Auguste Rodin, L’Homme qui marche, 1907 [S.998]
Cette recherche de la vérité de la nature et du mouvement le conduit à s’écarter des normes de la représentation du corps : rompant avec la tradition, il choisit dans L’Homme qui marche (1907), de ne représenter qu’une figure fragmentaire — un tronc, sans tête ni bras, planté sur deux jambes tendues comme les branches d’un compas. Ayant supprimé tous les détails anecdotiques pour se concentrer sur la sensation du mouvement, Rodin en donne une version inédite et puissamment expressive, retrouvant la force qui le séduit tant dans les statues antiques incomplètes et le non finito de Michel-Ange.
Au début des années 1910, Paul Gsell, s’entretenant avec Rodin, lui oppose que la preuve qu’il modifie la Nature, « c’est que le moulage ne donnerait pas du tout la même impression que (son) travail ». Rodin répond : « C’est juste ! mais c’est que le moulage est moins vrai que ma sculpture. Car il serait impossible à un modèle de conserver une attitude vivante pendant tout le temps qu’on mettrait à le mouler. Tandis que moi je garde dans ma mémoire l’ensemble de la pose et je demande sans cesse au modèle de se conformer à mon souvenir. (…) Le moulage ne reproduis que l’extérieur ; moi je reproduit en outre l’esprit, qui certes fait bien aussi partie de la Nature. Je vois toute la vérité et pas seulement celle de la surface. » (Gsell, p. 27-28).
Ce désir de saisir les mouvements de l’âme à travers ceux du corps explique l’engouement de Rodin pour la danse, qui constitue l’une des sources majeures de son inspiration, et qu’il préfère à la séance de pose traditionnelle. Toutefois, à la différence d’un artiste comme Degas, Rodin ne s’intéresse pas aux ballets classiques, et leur préfère les expérimentations de Loïe Fuller, Isadora Duncan, Nijinski et les Ballets Russes, qui libèrent la danse de ses artifices et conventions et conquièrent une liberté nouvelle.
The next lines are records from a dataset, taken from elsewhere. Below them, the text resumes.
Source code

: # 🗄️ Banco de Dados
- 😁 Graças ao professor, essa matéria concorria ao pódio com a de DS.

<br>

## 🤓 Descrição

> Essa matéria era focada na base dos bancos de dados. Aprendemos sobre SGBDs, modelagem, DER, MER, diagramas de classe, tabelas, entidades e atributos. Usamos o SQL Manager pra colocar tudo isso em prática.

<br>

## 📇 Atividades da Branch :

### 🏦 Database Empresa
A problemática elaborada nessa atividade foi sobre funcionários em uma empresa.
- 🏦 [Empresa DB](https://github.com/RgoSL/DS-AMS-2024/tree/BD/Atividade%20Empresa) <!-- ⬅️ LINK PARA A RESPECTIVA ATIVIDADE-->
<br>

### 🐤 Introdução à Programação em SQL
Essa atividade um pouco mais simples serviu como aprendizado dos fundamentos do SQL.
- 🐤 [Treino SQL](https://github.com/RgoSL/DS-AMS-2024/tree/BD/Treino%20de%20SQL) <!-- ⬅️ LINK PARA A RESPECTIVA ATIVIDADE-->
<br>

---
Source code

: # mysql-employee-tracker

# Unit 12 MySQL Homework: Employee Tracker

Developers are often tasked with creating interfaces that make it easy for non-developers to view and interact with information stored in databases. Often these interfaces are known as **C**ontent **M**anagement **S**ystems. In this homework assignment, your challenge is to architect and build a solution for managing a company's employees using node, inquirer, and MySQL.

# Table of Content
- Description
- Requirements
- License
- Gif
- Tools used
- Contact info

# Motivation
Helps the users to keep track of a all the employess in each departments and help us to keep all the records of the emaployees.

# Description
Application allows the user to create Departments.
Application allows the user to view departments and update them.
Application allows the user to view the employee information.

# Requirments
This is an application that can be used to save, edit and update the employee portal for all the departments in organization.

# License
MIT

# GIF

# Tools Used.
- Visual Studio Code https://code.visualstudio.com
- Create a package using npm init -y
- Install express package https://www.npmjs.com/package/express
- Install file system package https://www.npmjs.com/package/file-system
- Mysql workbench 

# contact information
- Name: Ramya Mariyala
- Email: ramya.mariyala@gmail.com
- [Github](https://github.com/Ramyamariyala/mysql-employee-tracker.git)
Auguste Rodin, Cinq études de danseuses cambodgiennes, 1906
L’enthousiasme de Rodin va avoir plusieurs occasions de se manifester : en 1889, à l’occasion de l’Exposition Universelle, il réalise des dessins à partir du spectacle d’une troupe de danse javanaise. En 1906, le Roi du Siam, en visite à Paris, est accompagné d’une troupe de danseuses cambodgiennes, que Rodin suit jusqu’à Marseille, et dont il réalise une cinquantaine d’aquarelles sur le vif, notamment des études de mouvements de mains.
Auguste Rodin, Hanako, 1907
L’année suivante, grâce à Loïe Fuller, Rodin assiste à un spectacle avec la danseuse japonaise Hanako, qu’il fait régulièrement poser jusqu’en 1911, pour de nombreux dessins et une série de masques. À la même époque, il emploie comme modèle Alda Moreno, une danseuse acrobate de l’Opéra-Comique, et modèle une série de petites sculptures dont le traitement anatomique très libre vise à saisir l’énergie de ses mouvements de danse. En 1912, Nijinski qui pose pour Rodin, confie au poète Mallarmé : « Nous n’aimons tant Loïe Fuller, Isadora Duncan et Nijinski que parce qu’ils ont recouvré la liberté de l’instinct et retrouvé le sens d’une tradition fondée sur le respect de la nature. »
EROS
Auguste Rodin, Femme accroupie, 1906-1908 [S.1156] | Auguste Rodin, Iris messagère des Dieux, 1895 [S.1068]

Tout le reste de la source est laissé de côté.